Structure
If you have followed steps from the home page, and created a
project inside a tutorial/
directory there will be the following
project structure inside that directory.
tutorial
├── adapters
│ ├── __init__.py
│ └── example.py
├── exporters
│ ├── __init__.py
│ └── example.py
├── findings
│ ├── __init__.py
│ └── example.py
├── fixtures
│ └── example.json
├── migrations
│ ├── versions
│ ├── env.py
│ └── script.py.mako
├── models
│ ├── __init__.py
│ └── example.py
├── observers
│ ├── __init__.py
│ └── example.py
├── docker-compose.yaml
└── settings.py
Observers
observers/
package is a place
where you write your ETL configuration classes.
Once illuminate observe start
command is issued, all classes found in the package which name starts with the
word "Observer" will be added into context and initialized.
from __future__ import annotations
from collections.abc import AsyncGenerator, Generator
from typing import Optional, Union
from urllib.parse import urldefrag
from urllib.parse import urljoin
from bs4 import BeautifulSoup
from illuminate.manager import Manager
from illuminate.observation import HTTPObservation
from illuminate.observer import Observer
from tornado.httpclient import HTTPResponse
from exporters.example import ExporterInfluxDBExample
from exporters.example import ExporterSQLExample
from findings.example import FindingExample
def _create_soup(response: HTTPResponse) -> BeautifulSoup:
html = response.body.decode(errors="ignore")
soup = BeautifulSoup(html, "html.parser")
return soup
def _extract_hrefs(
soup: BeautifulSoup, url: str
) -> Generator[str, None]:
links = soup.find_all("a")
for link in links:
_url = link.get("href")
if _url:
yield urljoin(url, urldefrag(_url)[0])
class ObserverExample(Observer):
"""
Observer is ETL configuration class. It represents entry point, and it
defines the flow with observe, and any additional method.

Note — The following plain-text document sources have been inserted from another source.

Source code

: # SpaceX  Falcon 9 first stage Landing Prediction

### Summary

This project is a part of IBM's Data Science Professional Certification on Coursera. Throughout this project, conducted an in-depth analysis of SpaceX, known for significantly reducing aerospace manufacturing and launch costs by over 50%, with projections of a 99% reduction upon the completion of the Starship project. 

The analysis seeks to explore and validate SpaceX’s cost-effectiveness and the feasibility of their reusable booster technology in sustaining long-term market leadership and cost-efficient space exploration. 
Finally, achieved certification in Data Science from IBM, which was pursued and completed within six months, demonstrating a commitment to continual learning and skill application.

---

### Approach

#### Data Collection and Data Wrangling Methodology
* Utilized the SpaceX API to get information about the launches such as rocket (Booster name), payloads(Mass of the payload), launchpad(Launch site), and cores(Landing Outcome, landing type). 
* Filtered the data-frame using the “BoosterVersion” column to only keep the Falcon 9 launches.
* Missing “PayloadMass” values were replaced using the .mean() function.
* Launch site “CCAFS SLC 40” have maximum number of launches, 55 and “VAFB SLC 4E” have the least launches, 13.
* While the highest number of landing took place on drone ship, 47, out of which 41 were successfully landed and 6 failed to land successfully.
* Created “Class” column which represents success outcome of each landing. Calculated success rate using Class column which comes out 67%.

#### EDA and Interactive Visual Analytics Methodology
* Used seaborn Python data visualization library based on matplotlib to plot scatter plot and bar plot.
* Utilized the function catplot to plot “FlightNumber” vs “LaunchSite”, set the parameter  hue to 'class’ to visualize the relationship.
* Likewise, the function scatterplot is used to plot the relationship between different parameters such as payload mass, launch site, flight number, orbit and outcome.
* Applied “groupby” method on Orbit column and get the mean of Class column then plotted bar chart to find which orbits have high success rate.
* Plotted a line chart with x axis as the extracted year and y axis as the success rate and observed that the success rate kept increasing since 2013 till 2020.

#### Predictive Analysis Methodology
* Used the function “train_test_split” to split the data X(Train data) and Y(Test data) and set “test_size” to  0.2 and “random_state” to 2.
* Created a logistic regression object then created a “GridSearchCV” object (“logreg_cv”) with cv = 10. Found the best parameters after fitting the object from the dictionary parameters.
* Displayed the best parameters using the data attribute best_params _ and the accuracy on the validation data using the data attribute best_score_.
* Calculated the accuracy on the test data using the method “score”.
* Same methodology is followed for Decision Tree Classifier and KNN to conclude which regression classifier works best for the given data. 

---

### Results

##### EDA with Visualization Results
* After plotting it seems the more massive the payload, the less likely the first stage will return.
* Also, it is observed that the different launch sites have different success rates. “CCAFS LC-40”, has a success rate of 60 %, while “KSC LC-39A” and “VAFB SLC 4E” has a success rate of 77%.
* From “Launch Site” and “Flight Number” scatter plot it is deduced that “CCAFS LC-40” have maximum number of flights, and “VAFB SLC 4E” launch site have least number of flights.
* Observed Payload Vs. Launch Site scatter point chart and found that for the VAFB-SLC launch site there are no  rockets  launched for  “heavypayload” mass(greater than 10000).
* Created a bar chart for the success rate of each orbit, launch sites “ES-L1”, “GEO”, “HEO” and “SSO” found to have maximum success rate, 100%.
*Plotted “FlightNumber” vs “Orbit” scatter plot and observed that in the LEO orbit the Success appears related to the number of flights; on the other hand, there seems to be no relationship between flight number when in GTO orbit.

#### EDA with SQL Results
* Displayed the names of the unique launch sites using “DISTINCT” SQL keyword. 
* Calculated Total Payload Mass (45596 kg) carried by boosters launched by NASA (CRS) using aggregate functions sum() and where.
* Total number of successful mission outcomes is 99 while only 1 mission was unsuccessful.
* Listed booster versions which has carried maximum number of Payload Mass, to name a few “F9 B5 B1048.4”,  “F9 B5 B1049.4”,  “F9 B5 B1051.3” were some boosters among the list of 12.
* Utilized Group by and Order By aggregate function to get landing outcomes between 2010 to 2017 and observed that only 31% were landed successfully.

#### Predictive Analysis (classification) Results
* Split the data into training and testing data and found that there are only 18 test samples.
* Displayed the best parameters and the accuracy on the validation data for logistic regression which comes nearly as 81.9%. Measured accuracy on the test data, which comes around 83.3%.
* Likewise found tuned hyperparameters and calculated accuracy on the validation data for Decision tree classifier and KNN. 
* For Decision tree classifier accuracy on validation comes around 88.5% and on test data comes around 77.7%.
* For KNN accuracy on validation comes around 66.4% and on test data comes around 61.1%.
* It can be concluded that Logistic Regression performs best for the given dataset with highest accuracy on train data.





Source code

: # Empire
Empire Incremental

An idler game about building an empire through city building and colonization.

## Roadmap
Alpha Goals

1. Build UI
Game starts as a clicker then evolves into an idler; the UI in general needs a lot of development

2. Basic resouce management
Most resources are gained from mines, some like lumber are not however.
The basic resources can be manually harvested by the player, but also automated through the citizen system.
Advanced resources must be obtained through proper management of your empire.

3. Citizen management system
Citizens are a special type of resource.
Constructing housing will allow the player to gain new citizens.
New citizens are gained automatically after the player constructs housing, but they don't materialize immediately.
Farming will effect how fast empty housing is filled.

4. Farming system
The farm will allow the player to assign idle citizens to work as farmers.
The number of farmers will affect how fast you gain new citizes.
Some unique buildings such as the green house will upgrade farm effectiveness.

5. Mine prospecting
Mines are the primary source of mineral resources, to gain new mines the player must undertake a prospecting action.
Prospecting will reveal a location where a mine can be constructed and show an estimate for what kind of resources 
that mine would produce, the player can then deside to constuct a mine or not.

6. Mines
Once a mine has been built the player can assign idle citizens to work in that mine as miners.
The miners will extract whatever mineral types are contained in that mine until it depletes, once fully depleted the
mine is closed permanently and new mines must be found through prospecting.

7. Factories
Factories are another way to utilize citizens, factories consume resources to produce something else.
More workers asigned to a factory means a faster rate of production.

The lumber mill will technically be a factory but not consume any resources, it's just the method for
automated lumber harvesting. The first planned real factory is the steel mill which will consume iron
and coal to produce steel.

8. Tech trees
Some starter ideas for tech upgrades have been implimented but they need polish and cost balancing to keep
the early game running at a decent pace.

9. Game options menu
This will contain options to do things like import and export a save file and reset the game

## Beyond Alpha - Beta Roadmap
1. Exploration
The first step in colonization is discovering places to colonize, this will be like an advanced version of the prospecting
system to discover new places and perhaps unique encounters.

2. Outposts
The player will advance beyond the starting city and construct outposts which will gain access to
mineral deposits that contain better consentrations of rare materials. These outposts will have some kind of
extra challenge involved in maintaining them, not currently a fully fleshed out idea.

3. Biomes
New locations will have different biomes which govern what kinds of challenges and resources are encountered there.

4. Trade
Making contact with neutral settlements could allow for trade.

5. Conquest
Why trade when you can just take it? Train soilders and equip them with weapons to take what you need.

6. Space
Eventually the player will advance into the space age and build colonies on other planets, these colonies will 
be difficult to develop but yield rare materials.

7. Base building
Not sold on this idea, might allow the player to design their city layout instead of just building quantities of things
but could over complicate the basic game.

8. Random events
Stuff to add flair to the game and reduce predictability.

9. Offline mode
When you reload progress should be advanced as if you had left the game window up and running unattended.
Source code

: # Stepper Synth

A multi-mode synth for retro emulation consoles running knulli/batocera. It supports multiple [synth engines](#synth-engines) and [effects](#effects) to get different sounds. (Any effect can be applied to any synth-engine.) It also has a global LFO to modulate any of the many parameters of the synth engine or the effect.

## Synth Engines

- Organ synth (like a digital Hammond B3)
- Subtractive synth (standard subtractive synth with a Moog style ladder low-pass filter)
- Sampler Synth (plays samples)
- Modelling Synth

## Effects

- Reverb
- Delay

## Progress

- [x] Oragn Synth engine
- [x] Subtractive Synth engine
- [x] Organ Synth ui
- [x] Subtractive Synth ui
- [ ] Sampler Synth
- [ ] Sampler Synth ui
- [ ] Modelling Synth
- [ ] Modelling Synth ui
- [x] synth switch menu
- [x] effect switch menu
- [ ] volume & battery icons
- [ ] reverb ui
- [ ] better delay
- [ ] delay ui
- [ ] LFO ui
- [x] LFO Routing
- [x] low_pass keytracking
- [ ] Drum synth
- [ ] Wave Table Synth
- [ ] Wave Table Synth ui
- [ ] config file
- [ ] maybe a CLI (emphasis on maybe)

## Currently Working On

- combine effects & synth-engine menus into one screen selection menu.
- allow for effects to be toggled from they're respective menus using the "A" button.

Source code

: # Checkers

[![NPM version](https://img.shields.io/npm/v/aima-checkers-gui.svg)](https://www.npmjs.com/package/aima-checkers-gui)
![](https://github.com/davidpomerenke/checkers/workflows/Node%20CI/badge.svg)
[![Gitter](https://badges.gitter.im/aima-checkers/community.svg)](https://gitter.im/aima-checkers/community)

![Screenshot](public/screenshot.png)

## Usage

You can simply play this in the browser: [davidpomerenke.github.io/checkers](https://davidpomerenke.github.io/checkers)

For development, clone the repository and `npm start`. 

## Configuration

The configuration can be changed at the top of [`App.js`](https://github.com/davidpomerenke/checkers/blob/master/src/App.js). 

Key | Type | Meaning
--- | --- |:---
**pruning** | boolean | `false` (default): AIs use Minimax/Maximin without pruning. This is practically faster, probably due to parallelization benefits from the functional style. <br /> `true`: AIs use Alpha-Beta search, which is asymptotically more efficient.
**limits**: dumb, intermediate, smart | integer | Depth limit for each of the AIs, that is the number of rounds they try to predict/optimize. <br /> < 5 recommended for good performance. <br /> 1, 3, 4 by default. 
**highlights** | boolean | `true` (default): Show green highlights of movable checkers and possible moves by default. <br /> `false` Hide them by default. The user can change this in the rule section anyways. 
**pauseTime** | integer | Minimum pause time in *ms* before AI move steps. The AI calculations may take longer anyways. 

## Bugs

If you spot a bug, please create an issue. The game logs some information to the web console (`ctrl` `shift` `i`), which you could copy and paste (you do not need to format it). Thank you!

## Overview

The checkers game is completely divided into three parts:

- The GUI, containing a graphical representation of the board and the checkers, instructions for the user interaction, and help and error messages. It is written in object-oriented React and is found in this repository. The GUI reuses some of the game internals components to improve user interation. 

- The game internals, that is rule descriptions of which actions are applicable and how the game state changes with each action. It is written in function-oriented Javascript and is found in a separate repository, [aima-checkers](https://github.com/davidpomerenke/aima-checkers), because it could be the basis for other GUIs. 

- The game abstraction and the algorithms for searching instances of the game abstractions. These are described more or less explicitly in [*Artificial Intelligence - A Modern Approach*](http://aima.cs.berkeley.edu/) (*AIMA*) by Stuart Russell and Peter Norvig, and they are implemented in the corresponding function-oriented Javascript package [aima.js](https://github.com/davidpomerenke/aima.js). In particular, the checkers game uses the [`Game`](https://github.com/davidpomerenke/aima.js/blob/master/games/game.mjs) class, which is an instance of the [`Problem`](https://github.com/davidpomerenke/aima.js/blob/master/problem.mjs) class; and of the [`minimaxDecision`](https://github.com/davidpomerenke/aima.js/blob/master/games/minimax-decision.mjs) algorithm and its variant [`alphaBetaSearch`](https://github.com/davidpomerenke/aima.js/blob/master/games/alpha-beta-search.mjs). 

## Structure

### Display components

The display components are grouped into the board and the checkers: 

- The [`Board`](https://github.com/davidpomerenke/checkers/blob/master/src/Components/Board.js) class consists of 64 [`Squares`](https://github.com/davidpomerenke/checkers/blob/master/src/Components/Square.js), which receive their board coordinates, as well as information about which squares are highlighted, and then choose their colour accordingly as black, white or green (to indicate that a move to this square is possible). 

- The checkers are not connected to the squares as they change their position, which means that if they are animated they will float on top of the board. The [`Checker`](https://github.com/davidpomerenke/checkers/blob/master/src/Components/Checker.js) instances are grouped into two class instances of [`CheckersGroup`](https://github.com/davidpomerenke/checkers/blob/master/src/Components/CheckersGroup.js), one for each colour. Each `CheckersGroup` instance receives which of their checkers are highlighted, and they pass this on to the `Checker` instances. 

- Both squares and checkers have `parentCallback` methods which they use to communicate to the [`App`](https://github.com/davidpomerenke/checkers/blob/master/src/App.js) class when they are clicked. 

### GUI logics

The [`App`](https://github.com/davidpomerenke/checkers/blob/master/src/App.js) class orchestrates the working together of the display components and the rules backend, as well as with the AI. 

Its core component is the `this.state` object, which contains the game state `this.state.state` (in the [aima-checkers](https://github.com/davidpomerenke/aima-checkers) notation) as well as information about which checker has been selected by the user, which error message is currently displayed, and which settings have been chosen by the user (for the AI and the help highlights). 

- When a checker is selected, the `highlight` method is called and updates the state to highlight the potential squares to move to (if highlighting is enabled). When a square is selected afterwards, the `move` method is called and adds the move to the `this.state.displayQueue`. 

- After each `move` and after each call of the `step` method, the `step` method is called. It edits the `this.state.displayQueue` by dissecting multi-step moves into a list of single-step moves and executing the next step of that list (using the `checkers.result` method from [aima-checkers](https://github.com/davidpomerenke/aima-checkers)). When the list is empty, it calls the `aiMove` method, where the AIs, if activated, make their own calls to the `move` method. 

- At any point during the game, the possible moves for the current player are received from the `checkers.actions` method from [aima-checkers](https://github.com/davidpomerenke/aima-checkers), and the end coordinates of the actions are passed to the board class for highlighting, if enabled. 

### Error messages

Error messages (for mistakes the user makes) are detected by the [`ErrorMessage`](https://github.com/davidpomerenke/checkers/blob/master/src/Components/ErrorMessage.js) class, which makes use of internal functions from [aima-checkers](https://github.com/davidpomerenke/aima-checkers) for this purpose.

Once initialized by the framework, it will fill an observation queue with
objects from Observer's initial_observation collection, starting the whole
process.
Note: Multiple Observers can exist in the same project.
"""
ALLOWED: Union[list[str], tuple[str]] = ("https://webscraper.io/",)
"""
Collection of strings evaluated against URL to determent if URL is allowed
to be observed. If empty, no Observation wide restrictions are forced.
"""
LABELS: dict = {"tag": "example"}
"""Observer's labels."""
NAME: str = "example"
"""Observer's name."""
def __init__(self, manager: Optional[Manager] = None):
"""
Collection initial_observations is de facto entry point. It must
contain Observation objects initialized with URL, allowed list of
strings and callback method. If Observation's URL starts with element
in allowed collection, it will be performed. Otherwise, it is
rejected.
Manager's instance (object that is running whole process) is passed as
an argument when initializing Observers. This allows Observer object to
interact with Manager object attributes, like database sessions or
queues for advanced ETL flows, by simply asking for
self.manager.sessions["postgresql"]["main"] to acquire async database
session defined in tutorial/settings.py.
"""
super().__init__(manager)
self.initial_observations = [
HTTPObservation(
"https://webscraper.io/",
allowed=self.ALLOWED,
callback=self.observe,
),
]
async def observe(
self, response: HTTPResponse, *args, **kwargs
) -> AsyncGenerator[
Union[
ExporterInfluxDBExample,
ExporterSQLExample,
FindingExample,
HTTPObservation,
],
None,
]:
"""
ETL flow is regulated by a yielded object type of Observation's
callback method. Each object type corresponds to ETL stage:
* Observation -> Extract
* Finding -> Transform
* Exporter -> Load
In the example below, initial HTTPObservation returned Tornado's
HTTP response object that was used to extract all hrefs from HTML.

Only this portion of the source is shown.